The ballot in these occupied regions has been widely condemned on the global stage as a “sham” and “show trial.”
The US will impose new sanctions on Russia as a result of the annexation.
“The United States, I want to be very clear about this, will never, never, never recognise Russia’s claims on Ukraine’s sovereign territory,” Biden said.
On Thursday, the Russian president signed two decrees recognising Zaporizhzhia and Kherson as two independent territories, paving the way for them to be annexed.
As per Russian state media, the documents are legitimate and valid as the territories can be recognised in accordance with international law and “enshrined in the Charter of the United Nations.”
However, UN Secretary-General António Guterres has said any annexation of a country’s territory based on the use of force violates the UN Charter and international law. “It is a dangerous escalation that has no place in the modern,” he said.
Ukrainian President Volodymyr Zelensky is now in hot water as he carefully decides what his next step will be and how to respond to critical questions at an emergency meeting of his national security and defence council on Friday.
Council Secretary Oleksiy Danilov said “important, fundamental decisions for our country” would be taken but gave no details.
None of the four occupied regions that Russia aims to incorporate are fully under its control. It can only lay claim to 60% of Donetsk while Zaporizhzhia’s regional capital remains in Ukrainian hands.

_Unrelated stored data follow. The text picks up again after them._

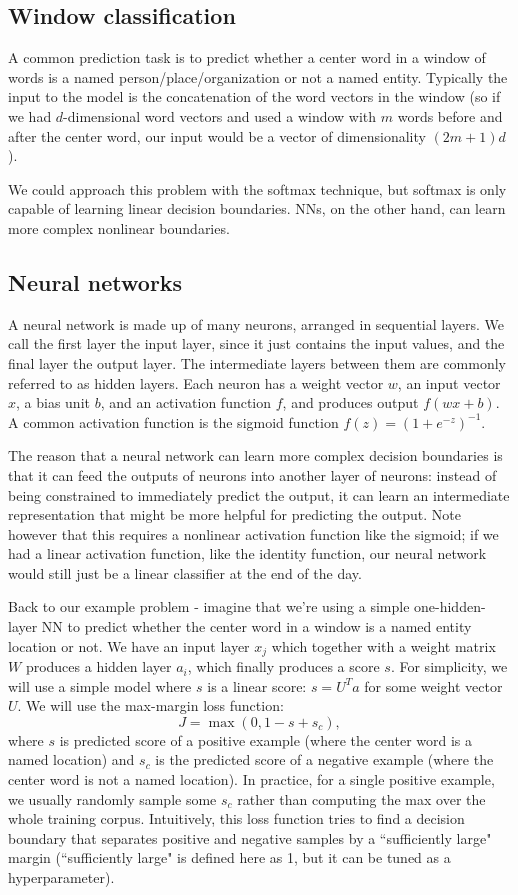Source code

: \subsection{Window classification}
A common prediction task is to predict whether a center word in a window of words is a named person/place/organization or not a named entity. Typically the input to the model is the concatenation of the word vectors in the window (so if we had $d$-dimensional word vectors and used a window with $m$ words before and after the center word, our input would be a vector of dimensionality $(2m + 1)d$). 

We could approach this problem with the softmax technique, but softmax is only capable of learning linear decision boundaries. NNs, on the other hand, can learn more complex nonlinear boundaries.

\subsection{Neural networks}
A neural network is made up of many neurons, arranged in sequential layers. We call the first layer the input layer, since it just contains the input values, and the final layer the output layer. The intermediate layers between them are commonly referred to as hidden layers. Each neuron has a weight vector $w$, an input vector $x$, a bias unit $b$, and an activation function $f$, and produces output $f(wx + b)$. A common activation function is the sigmoid function $f(z) = (1 + e^{-z})^{-1}$.

The reason that a neural network can learn more complex decision boundaries is that it can feed the outputs of neurons into another layer of neurons: instead of being constrained to immediately predict the output, it can learn an intermediate representation that might be more helpful for predicting the output. Note however that this requires a nonlinear activation function like the sigmoid; if we had a linear activation function, like the identity function, our neural network would still just be a linear classifier at the end of the day.

Back to our example problem - imagine that we're using a simple one-hidden-layer NN to predict whether the center word in a window is a named entity location or not. We have an input layer $x_j$ which together with a weight matrix $W$ produces a hidden layer $a_i$, which finally produces a score $s$. For simplicity, we will use a simple model where $s$ is a linear score: $s = U^Ta$ for some weight vector $U$. We will use the max-margin loss function:
$$J = \max\left(0, 1 - s + s_c\right),$$
where $s$ is predicted score of a positive example (where the center word is a named location) and $s_c$ is the predicted score of a negative example (where the center word is not a named location). In practice, for a single positive example, we usually randomly sample some $s_c$ rather than computing the max over the whole training corpus. Intuitively, this loss function tries to find a decision boundary that separates positive and negative samples by a ``sufficiently large" margin (``sufficiently large" is defined here as 1, but it can be tuned as a hyperparameter).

As Ukrainians scrambled to get their relatives safely out of occupied areas of Zaporizhzhia, missiles hit a civilian convoy of cars on the outskirts of the main city.
The Ukrainian governor said 23 civilians had been killed and another 28 wounded in the Russian attack. Two lines of cars were hit, and the bodies of two women could be seen on the ground.
There are active front lines in all four regions, and Ukraine has successfully encompassed a strategically significant town in Donetsk that they lost during the summer. If Lyman falls, it would mark a dramatic setback for the Russian leader.
In a phone call with Putin, Turkey’s President Recep Tayyip Erdogan expressed his opposition to the planned annexation.
He urged his Russian counterpart to give up potential plans of full annexation and introduce peace talks with Ukraine, according to a spokesperson.
Previously, Turkey has brokered peace negotiations between Russia and Ukraine, which have resulted in a grain deal through the Black Sea.
Meanwhile, Moscow awaited the declaration of complete reunification of these four regions with Russia by setting up giant video screens in the Red Square, with huge banners saying, “Donetsk, Luhansk, Zaporizhzhia, and Kherson.”
The coerced amalgamation is a repetition of Russia’s annexation of the southern Crimean Peninsula in 2014, which also followed a discredited referendum. That annexation has never been recognised by the vast majority of the international community, and nor will this one.
Regardless of the West’s condemnation, Russia’s two houses of parliament are set to ratify the move next week.
Putin is hoping that at least partial annexation of parts of Ukraine will be leveraged enough to argue that Russian territory is coming under attack from Western weapons, in the hope that some governments will halt their aid to Kyiv.
Meanwhile, Russia staged its “show trial” of five days of self-styled referendum across the four regions last week without prior notice.
While Russia claimed the voting was fair and resulted in a landslide victory in favour of joining Russia, there was no independent monitoring and rumours of forced ballots cast by anxious residents held at Russian gunpoint circulated.
President Volodymyr Zelensky said the “pseudo referendums” were worthless, and his adviser Mykhailo Podolyak called them “mass violence.”
“Imagine… there are tanks of the occupying army in people’s houses and apartments who haven’t yet left… military men with automatic weapons are putting them to their faces and saying “Vote!”